Gate run history is written to `.sf/traces/<traceId>.jsonl` (append-only JSONL, not DB). Gate circuit-breaker state lives in the `gate_circuit_breakers` table in `sf.db`.

## Outcome Learning for Model Selection

UOK tracks model success/failure per task-type using Bayesian updating:

```
P(model_i succeeds | task_type) = (successes + prior) / (total_trials + prior_weight)
```

**Mechanism:**

- After each task completes, UOK logs: `{ model, task_type, succeeded: bool, latency_ms, tokens }`
- Model scores updated dynamically; different models get different confidence per phase/task
- Prior weights prevent early abandonment (new models get benefit of the doubt)
- Used by `benchmark-selector.ts` to route future similar tasks to higher-scoring models

## Self-Evolution Mechanisms

### Self-Report Collection
Agents and gates file issues via the `report_issue` tool during dispatch:
- Reports stored in `self_feedback` table in `sf.db`
- Triage pipeline (`triage-self-feedback.js`) runs at session start to cluster and prioritize entries
- High/critical entries surfaced in system context for the next planning round
- **Status:** Collection and triage injection are active

### Knowledge Compounding
Knowledge entries are stored in the `memories` table in `sf.db` (category: `knowledge`):
- Agents write via `save_knowledge` tool (not by appending to files)
- Injected into agent prompts via `system-context.js` (DB query, keyword-scoped, budget-capped)
- `knowledge-compounding.js` distills high-confidence judgment-log entries after each milestone close
- **Status:** Storage, injection, and compounding are all active

### Requirement Promotion
`requirement-promoter.js` sweeps `self_feedback` entries at session start:
- Clusters recurring feedback by kind (count ≥ 5 or spanning ≥ 3 milestones)
- Promotes clusters to the `requirements` table via `upsertRequirement`
- Promoted entries are marked resolved in `self_feedback`
- **Status:** Active

### Gate-Based Pattern Detection
Gates can detect and report repeated failure patterns (e.g., "same requirement-validation failure in S01 and S03")
- **Status:** Logic exists per gate; no automatic aggregation across gates

## Invariants

- UOK and the dispatch controller are pure TypeScript — no LLM decisions in the dispatch loop itself.
- Each dispatch unit runs in a fresh context — no cross-turn state accumulation.
- Planning artifacts are tracked in git; runtime artifacts are never committed.
- **DB-first:** `sf.db` is the only executable truth.

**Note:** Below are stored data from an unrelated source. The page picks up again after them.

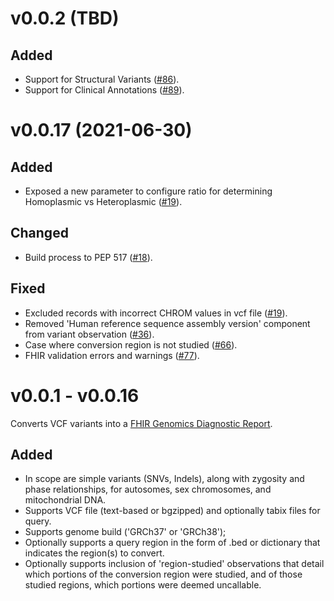 # v0.0.2 (TBD)

## Added
* Support for Structural Variants ([#86](https://github.com/elimuinformatics/vcf2fhir/pull/86)).
* Support for Clinical Annotations ([#89](https://github.com/elimuinformatics/vcf2fhir/pull/89)).

# v0.0.17 (2021-06-30)

## Added
* Exposed a new parameter to configure ratio for determining Homoplasmic vs Heteroplasmic ([#19](https://github.com/elimuinformatics/vcf2fhir/issues/19)).

## Changed
* Build process to PEP 517 ([#18](https://github.com/elimuinformatics/vcf2fhir/issues/18)).

## Fixed
* Excluded records with incorrect CHROM values in vcf file ([#19](https://github.com/elimuinformatics/vcf2fhir/issues/19)).
* Removed 'Human reference sequence assembly version' component from variant observation ([#36](https://github.com/elimuinformatics/vcf2fhir/issues/36)).
* Case where conversion region is not studied ([#66](https://github.com/elimuinformatics/vcf2fhir/issues/66)).
* FHIR validation errors and warnings ([#77](https://github.com/elimuinformatics/vcf2fhir/pull/77)).

# v0.0.1 - v0.0.16

Converts VCF variants into a [FHIR Genomics Diagnostic Report](http://hl7.org/fhir/uv/genomics-reporting/index.html). 

## Added
* In scope are simple variants (SNVs, Indels), along with zygosity and phase relationships, for autosomes, sex chromosomes, and mitochondrial DNA.
* Supports VCF file (text-based or bgzipped) and optionally tabix files for query.
* Supports genome build ('GRCh37' or 'GRCh38');
* Optionally supports a query region in the form of .bed or dictionary that indicates the region(s) to convert.
* Optionally supports inclusion of  'region-studied' observations that detail which portions of the conversion region were studied, and of those studied regions, which portions were deemed uncallable.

Agents read decisions, requirements, and knowledge from DB-injected context; they write back via tool calls. `.md` projection files are rendered outputs, not inputs.
- `SF_RUNTIME_PATTERNS` in `gitignore.ts` is the canonical source of truth for runtime paths. `git-service.ts` (`RUNTIME_EXCLUSION_PATHS`) and `worktree-manager.ts` (`SKIP_*` arrays) must stay synchronized with it.
- The user is the end-gate. SF delivers for review, not to production.